→ PROMPT
Look for "points" in the material below and show each line that contains it.

→ ENTRIES SUPPLIED

╭──

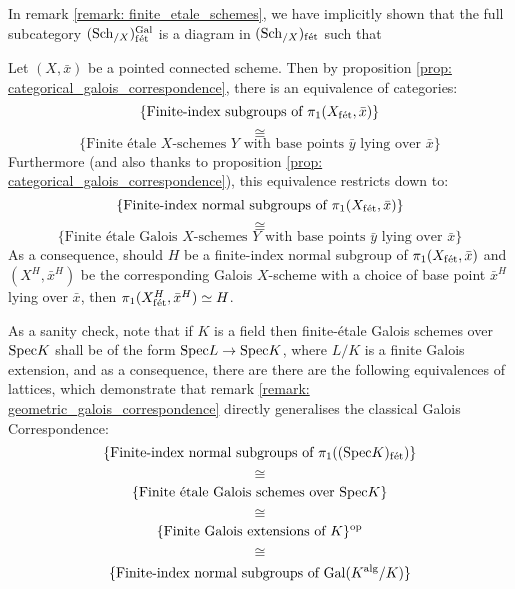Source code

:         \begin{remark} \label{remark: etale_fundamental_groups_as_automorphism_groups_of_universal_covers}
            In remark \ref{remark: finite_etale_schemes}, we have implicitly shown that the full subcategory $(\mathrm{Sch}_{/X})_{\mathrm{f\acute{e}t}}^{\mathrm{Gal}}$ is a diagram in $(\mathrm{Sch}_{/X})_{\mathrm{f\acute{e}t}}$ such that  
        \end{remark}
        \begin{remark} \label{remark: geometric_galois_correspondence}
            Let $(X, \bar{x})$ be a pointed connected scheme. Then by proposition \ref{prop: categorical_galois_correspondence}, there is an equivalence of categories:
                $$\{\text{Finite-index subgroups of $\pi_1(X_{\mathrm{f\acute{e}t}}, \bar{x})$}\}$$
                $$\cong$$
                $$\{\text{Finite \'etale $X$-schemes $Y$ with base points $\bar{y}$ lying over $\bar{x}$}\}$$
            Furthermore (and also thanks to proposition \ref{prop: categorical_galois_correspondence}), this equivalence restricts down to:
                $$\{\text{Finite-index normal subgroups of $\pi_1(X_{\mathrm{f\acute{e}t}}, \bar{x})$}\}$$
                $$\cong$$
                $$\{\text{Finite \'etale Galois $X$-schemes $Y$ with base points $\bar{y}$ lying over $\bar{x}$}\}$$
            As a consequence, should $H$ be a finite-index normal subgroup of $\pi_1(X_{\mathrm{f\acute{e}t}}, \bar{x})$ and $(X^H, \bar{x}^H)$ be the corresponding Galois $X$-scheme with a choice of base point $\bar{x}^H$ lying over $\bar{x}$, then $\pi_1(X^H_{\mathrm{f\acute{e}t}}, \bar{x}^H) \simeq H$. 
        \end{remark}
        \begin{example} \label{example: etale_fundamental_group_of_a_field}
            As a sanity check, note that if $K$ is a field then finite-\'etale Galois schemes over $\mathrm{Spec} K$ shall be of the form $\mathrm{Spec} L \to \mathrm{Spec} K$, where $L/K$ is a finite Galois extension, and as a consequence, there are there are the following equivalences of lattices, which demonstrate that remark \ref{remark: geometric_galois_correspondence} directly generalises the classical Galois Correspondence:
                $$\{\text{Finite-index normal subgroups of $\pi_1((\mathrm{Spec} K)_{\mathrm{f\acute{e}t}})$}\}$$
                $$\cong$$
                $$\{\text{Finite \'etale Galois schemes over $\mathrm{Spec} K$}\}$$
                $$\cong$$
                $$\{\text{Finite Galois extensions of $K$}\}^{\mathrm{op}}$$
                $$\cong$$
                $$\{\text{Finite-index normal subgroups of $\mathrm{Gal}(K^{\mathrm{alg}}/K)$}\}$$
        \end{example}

╰──
╭──

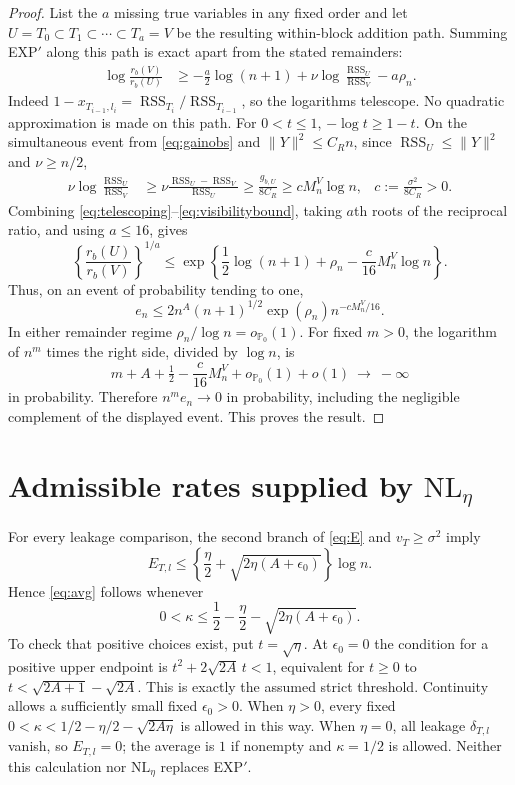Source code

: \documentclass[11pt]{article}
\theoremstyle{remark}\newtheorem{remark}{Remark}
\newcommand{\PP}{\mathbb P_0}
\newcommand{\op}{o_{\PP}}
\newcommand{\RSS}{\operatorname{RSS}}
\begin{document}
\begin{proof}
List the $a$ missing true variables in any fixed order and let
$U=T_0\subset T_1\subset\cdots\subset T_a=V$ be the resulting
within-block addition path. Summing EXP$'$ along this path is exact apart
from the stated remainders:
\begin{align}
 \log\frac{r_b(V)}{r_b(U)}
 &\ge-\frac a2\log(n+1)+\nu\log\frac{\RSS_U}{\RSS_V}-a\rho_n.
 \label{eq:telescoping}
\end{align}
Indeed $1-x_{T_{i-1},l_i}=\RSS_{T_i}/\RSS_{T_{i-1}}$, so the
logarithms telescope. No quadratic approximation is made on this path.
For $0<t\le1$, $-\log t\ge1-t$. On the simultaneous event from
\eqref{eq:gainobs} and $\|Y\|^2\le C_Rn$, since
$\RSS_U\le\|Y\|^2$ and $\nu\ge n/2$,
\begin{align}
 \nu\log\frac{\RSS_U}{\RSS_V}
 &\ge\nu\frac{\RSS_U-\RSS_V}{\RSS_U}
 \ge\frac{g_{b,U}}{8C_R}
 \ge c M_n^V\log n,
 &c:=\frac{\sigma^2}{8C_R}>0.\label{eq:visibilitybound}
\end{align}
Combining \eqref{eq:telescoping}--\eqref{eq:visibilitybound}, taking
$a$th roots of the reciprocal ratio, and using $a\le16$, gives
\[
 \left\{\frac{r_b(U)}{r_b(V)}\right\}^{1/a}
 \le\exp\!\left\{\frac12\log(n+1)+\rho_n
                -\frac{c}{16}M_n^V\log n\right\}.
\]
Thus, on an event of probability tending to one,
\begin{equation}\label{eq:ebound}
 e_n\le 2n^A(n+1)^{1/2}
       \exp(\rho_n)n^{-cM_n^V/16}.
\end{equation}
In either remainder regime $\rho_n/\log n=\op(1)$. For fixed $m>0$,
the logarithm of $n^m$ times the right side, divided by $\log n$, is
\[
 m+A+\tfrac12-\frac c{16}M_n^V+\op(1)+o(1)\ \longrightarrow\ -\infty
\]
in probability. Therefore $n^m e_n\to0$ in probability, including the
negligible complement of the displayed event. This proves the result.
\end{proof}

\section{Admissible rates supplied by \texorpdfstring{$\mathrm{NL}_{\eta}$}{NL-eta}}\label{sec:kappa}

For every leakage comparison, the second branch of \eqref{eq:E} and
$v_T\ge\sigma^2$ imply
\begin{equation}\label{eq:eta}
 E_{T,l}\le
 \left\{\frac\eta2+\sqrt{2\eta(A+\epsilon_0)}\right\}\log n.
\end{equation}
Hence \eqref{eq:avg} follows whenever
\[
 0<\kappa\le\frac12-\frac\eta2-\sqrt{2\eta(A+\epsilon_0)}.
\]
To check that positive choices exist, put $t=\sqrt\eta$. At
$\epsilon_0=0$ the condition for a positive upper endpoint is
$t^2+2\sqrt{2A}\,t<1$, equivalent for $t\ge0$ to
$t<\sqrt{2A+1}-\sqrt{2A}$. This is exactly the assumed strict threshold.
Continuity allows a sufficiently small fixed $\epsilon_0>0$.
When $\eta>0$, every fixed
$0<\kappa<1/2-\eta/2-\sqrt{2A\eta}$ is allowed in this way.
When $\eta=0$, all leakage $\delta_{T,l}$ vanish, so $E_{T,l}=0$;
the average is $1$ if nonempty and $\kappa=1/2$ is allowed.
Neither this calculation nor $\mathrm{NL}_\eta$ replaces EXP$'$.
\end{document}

╰──
╭──

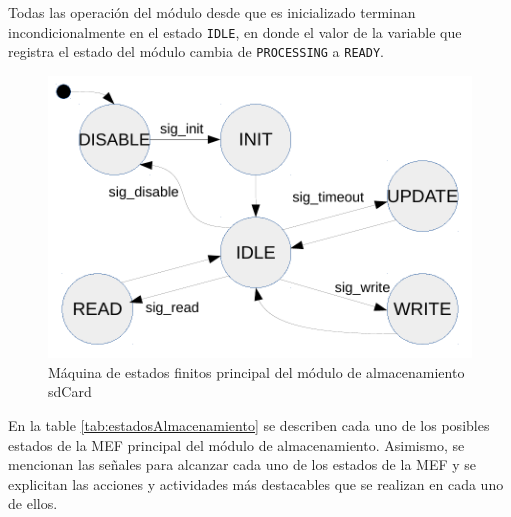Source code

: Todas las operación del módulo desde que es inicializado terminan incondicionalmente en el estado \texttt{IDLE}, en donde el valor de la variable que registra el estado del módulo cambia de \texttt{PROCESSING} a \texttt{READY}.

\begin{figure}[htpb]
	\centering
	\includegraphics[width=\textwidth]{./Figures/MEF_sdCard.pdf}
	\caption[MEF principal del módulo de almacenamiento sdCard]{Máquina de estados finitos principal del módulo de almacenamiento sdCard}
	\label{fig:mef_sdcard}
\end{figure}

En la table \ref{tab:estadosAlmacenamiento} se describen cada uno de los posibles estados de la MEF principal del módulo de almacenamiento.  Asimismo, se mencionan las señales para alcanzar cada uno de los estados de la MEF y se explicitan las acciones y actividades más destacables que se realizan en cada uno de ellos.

╰──

→ EXERCISE OUTPUT
                $$\{\text{Finite \'etale $X$-schemes $Y$ with base points $\bar{y}$ lying over $\bar{x}$}\}$$
                $$\{\text{Finite \'etale Galois $X$-schemes $Y$ with base points $\bar{y}$ lying over $\bar{x}$}\}$$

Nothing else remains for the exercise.